| TASK TO COMPLETE |
In the entries below, every line that contains "Ablauf" must be located and copied.

[Records from a data collection]
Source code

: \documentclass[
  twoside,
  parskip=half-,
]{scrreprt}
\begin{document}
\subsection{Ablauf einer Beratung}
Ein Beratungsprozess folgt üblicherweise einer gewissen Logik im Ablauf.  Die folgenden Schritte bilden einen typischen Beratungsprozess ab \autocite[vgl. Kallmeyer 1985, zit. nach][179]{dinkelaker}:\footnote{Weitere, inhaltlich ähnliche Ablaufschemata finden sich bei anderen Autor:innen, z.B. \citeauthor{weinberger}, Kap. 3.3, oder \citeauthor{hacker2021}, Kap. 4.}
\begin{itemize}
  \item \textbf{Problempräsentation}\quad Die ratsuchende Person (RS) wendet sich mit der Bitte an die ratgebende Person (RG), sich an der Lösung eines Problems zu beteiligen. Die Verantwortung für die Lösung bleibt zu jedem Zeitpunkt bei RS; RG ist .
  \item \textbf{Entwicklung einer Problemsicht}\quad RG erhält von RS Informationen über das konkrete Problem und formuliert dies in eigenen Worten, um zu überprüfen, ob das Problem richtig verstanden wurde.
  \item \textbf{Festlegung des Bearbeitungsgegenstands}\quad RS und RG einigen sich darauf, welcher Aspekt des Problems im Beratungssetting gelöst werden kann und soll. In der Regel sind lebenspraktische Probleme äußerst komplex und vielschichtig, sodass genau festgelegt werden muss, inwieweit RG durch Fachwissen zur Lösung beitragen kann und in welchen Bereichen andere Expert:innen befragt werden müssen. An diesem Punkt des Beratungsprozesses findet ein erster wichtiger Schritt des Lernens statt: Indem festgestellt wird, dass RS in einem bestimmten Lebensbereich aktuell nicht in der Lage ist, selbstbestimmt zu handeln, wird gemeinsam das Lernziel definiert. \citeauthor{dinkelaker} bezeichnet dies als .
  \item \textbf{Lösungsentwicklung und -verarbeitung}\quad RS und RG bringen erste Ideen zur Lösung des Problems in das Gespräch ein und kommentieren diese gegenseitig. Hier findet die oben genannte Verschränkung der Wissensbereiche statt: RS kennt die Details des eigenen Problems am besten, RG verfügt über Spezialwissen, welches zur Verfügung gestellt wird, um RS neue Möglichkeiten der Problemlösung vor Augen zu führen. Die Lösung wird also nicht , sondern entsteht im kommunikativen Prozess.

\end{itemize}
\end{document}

| COMPLETED TASK |
\subsection{Ablauf einer Beratung}
Ein Beratungsprozess folgt üblicherweise einer gewissen Logik im Ablauf.  Die folgenden Schritte bilden einen typischen Beratungsprozess ab \autocite[vgl. Kallmeyer 1985, zit. nach][179]{dinkelaker}:\footnote{Weitere, inhaltlich ähnliche Ablaufschemata finden sich bei anderen Autor:innen, z.B. \citeauthor{weinberger}, Kap. 3.3, oder \citeauthor{hacker2021}, Kap. 4.}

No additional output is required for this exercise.